Ma lo dicevo dal buio del
corridoio, per nascondere il rossore che mi avvampava sul viso quando
dicevo bugie.
Il calcio. Anche io da
piccolo ho giocato cu palluni. Con alcuni compagni di scuola
ci vedevamo il pomeriggio in una traversa di via Archirafi. Una
piccola strada. Cercavamo dei sassi per delimitare le porte. Poi si
formavano le squadre. Non eravamo undici contro undici. Più spesso
eravamo in tutto sei, qualche volta otto. Stabilire chi doveva
giocare con chi e contro chi non era sempre facile deciderlo. Si
cercava di equilibrare le due squadre. Uno bravo e uno scarso. Alla
pari. Poi c'erano i due malcapitati che dovevano fare i portieri.
Ruolo che nessuno, ma proprio nessuno, nemmeno fra i più scarsi al
gioco, aspirava a coprire. Sudavamo come maiali. Daniele era il più
pacchionello, il più sudato e forse anche il
più imbranato di tutti. Per difendere il territorio - la nostra
strada - da estranei invasori, si organizzò una volta una
pitruliata. La pitruliata era una battaglia combattuta a
distanza, tirandosi pietre. Non c'era un vero corpo a corpo. Qualcuno
ne poteva uscire con un bernoccolo, ma a volte anche con delle ferite
alla testa più o meno profonde. Mi capitò di tornare a casa con un
piccolo squarcio nel cuoio capelluto. Lavai via il sangue e non dissi
nulla a nessuno. In casa non se ne accorsero. Per fortuna era solo un
colpo di striscio. Ma vuoi mettere? Avevamo messo in fuga gli
invasori. Potevamo continuare a giocare nel nostro campo. Ed
io ero un eroe.
Il salotto del professore
Piraino. Boris ed io lo conoscemmo tramite amici comuni. Era un luogo
straordinario, e non solo per l'arredamento e il bellissimo terrazzo.
Lo andavamo a trovare spesso, praticamente tutte le sere. Su un
tavolo di legno grezzo, ci serviva il caffè. Si chiacchierava del
più e del meno, a volte sparlando qualche amico assente. Spesso, il
professore ci mostrava qualche nuovo pezzo della sua collezione di
abiti antichi. Aveva una stanza dedicata a questa sua passione. Vi
erano anche dei manichini. Non antichi quanto i vestiti, ma separati
comunque da poche generazioni. Uno di questi mi faceva impressione.
Indossava un vestito nero merlettato che mi trasmetteva come una
sensazione di morte. Il citofono della casa suonava di continuo.

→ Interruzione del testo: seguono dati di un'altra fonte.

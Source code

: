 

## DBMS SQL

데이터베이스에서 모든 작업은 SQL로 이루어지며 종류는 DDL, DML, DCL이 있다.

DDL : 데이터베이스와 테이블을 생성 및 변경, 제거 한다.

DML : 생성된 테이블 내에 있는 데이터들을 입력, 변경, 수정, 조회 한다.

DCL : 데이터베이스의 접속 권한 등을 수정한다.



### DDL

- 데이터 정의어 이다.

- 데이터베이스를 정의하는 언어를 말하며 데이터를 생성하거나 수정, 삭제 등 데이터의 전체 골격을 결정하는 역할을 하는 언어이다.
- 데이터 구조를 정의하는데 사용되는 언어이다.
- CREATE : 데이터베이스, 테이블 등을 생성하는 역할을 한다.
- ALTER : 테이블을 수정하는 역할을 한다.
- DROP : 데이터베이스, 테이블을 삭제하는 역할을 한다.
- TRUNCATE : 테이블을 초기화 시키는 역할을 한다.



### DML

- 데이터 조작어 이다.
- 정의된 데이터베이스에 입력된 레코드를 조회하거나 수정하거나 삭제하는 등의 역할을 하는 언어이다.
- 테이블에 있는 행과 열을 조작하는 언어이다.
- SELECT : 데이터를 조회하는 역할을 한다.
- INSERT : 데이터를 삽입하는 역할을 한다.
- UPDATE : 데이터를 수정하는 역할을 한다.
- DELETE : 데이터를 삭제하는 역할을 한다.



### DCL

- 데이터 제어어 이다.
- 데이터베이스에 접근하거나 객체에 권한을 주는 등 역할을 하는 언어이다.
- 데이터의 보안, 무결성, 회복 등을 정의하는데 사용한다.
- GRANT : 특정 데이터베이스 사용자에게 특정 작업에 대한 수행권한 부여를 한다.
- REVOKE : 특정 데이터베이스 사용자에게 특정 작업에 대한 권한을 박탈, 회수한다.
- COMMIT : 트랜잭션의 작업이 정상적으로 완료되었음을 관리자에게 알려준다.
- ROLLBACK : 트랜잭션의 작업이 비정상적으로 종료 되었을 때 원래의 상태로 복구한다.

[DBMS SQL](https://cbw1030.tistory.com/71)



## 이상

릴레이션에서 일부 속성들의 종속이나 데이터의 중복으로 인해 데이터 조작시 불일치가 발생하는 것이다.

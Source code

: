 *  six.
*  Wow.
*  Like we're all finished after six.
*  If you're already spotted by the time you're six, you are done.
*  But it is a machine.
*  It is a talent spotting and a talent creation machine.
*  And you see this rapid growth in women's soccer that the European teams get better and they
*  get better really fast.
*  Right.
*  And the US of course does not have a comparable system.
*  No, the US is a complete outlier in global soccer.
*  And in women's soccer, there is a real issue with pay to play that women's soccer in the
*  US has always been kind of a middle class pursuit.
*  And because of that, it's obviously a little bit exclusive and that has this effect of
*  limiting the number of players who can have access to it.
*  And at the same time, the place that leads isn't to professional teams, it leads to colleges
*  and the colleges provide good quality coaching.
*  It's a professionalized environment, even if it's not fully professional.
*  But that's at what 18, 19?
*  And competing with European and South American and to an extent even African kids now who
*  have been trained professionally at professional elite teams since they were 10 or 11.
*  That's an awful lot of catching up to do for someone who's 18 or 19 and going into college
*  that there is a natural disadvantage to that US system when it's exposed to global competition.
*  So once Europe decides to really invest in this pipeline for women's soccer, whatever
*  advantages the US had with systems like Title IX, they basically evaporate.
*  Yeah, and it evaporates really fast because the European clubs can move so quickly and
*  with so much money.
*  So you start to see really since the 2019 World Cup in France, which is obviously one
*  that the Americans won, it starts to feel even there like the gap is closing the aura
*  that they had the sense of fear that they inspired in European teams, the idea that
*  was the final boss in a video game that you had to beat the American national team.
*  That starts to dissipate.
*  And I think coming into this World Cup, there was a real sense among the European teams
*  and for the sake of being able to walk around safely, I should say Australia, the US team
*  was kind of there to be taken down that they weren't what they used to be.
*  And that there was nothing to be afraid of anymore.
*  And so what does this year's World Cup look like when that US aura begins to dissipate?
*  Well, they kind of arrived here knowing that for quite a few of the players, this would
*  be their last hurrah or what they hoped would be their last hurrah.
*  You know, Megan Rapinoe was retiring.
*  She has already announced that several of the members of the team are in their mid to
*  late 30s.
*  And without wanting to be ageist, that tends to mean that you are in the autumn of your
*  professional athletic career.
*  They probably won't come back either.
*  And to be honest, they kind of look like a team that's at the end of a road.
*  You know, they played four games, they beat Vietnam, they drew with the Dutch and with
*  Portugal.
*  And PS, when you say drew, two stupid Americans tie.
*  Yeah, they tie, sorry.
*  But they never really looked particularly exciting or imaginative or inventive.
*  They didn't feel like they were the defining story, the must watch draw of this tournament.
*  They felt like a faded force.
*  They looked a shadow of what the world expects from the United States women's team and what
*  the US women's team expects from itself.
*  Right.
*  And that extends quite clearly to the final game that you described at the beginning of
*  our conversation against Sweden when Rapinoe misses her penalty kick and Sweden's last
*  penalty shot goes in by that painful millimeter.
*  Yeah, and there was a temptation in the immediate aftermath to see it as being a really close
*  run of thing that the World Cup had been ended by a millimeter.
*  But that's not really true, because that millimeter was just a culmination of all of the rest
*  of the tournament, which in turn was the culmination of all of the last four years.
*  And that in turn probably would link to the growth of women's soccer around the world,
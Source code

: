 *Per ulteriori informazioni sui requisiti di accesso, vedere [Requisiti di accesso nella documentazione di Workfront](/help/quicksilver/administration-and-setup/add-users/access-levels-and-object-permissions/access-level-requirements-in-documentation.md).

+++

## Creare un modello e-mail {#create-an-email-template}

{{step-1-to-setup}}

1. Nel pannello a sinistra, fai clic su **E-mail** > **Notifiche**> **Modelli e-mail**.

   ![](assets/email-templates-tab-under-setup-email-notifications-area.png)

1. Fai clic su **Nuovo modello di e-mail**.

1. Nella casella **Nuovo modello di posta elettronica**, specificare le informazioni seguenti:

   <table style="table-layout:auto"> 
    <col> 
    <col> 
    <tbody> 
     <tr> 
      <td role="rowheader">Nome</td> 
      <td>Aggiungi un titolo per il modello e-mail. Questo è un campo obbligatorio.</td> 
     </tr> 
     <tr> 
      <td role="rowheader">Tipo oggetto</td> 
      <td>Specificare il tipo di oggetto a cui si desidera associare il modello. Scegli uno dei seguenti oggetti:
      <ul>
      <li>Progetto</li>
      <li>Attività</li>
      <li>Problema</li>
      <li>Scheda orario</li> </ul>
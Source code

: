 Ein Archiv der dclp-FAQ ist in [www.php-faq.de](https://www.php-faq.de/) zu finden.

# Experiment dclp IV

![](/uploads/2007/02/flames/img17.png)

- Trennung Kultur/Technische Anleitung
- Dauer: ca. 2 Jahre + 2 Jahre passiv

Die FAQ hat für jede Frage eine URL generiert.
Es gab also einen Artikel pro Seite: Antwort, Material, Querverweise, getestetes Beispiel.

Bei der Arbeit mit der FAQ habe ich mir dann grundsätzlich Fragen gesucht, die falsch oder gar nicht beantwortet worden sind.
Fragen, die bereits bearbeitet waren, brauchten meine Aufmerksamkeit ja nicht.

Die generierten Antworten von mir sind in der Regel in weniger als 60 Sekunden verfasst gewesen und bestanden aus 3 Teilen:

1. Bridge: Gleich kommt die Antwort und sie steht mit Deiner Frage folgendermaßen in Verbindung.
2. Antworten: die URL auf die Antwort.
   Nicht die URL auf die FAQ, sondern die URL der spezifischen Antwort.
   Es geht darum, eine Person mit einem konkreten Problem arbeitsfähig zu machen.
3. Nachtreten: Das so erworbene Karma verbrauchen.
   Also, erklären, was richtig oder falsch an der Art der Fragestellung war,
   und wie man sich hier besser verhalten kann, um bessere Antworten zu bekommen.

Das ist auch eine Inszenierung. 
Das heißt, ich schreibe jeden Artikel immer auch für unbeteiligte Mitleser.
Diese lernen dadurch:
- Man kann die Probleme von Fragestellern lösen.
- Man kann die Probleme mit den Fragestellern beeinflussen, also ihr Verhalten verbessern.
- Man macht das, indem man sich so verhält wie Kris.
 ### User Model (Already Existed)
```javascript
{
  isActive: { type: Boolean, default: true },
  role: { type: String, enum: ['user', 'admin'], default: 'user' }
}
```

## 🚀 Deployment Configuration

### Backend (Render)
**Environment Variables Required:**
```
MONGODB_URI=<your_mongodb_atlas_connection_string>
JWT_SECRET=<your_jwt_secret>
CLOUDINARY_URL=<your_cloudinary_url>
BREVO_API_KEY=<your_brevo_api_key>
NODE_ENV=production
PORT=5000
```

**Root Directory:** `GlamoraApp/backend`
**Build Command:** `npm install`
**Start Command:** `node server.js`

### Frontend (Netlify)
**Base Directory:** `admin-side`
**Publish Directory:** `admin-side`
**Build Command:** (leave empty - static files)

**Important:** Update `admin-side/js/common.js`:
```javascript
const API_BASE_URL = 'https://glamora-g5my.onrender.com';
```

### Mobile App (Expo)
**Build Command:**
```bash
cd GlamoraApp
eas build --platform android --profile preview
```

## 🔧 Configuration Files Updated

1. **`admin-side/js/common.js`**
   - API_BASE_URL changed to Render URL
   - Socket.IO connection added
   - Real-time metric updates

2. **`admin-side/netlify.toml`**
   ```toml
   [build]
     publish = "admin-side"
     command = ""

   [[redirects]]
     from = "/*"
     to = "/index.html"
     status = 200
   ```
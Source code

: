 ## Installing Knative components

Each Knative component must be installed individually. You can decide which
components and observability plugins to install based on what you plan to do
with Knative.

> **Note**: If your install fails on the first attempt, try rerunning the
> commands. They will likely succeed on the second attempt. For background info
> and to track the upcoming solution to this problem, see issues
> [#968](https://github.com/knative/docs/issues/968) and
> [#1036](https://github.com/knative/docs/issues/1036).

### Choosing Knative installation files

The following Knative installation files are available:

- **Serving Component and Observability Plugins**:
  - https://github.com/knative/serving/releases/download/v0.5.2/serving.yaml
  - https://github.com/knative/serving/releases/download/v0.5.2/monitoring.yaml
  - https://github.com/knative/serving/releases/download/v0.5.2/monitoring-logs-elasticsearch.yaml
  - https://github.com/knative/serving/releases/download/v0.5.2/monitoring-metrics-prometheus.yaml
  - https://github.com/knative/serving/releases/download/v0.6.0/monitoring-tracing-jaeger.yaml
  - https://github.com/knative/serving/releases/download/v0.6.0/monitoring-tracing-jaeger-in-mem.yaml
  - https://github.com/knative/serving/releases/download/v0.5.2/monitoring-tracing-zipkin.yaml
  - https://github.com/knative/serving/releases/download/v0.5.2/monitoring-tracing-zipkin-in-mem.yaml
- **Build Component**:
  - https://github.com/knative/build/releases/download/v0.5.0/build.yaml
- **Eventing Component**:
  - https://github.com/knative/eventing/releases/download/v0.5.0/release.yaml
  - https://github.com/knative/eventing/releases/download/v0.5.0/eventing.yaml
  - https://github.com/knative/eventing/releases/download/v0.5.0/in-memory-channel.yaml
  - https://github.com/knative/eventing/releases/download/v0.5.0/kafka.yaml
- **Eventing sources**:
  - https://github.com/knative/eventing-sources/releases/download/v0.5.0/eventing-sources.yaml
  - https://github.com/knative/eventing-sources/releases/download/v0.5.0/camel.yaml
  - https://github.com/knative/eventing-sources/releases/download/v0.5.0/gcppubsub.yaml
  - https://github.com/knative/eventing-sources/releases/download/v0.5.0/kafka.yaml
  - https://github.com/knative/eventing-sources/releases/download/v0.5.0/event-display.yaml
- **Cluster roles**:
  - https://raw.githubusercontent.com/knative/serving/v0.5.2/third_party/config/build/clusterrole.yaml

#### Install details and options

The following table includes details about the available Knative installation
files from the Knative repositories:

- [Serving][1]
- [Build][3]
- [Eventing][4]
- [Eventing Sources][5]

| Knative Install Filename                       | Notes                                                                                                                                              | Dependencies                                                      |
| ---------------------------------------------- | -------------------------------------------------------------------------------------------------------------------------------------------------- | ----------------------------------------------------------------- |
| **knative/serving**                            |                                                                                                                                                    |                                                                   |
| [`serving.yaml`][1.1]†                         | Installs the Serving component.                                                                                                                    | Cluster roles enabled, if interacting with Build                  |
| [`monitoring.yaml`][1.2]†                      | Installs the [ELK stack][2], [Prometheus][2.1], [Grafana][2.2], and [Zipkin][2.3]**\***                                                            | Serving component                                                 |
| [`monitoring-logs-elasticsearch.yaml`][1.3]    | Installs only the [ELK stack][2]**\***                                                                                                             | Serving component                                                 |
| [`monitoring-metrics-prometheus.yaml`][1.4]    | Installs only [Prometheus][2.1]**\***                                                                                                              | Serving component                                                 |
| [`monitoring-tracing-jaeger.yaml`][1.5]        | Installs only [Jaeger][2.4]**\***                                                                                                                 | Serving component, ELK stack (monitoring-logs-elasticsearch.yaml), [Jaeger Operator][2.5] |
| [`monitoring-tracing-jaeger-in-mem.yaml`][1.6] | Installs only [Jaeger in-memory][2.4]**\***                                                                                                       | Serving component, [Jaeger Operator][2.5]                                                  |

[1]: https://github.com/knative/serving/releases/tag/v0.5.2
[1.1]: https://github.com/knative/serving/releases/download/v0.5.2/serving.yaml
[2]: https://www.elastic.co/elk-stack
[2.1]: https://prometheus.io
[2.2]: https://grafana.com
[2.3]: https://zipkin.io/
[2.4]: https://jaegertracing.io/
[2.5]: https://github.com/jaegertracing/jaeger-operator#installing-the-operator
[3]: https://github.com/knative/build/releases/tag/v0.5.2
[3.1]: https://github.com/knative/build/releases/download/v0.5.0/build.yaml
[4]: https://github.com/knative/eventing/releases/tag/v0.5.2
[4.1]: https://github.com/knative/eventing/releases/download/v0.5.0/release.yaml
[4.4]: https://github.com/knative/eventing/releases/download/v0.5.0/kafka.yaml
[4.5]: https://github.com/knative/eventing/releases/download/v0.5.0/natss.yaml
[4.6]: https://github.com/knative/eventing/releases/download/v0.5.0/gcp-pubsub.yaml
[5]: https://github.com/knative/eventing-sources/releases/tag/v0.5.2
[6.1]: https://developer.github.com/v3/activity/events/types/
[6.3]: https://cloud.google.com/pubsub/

Arrivavano sempre nuovi amici. Quando non c'era più posto attorno al
lungo tavolo, ci si divideva in gruppi distribuiti nelle varie
stanze. In casa tutte le porte erano aperte, compresa quella della
camera da letto. Rare volte capitò che la stanza fosse chiusa. Il
motivo era uno solo. Qualcuno, per lo più il padrone di casa, la
utilizzava per qualche incontro amoroso. Alle volte tutte le stanze,
tranne quella della collezione, erano occupate da gruppi di amici.
Diventava una specie di pub privato. Un viavai di persone, con
nascite di amicizie e inimicizie, amori o lassatine. Da
una stanza all'altra il contesto cambiava. Chi giocava a carte, chi
ascoltava musica, chi chiacchierava, chi si godeva il fresco nel
terrazzo vicino al profumatissimo gelsomino. Lì ho visto la
caffetteria moka più grande al mondo. Lea, il cane alano con un
carattere che la rendeva più simile al Pluto di Topolino.
E il salotto che tutti
sogniamo.
Almeno io sì.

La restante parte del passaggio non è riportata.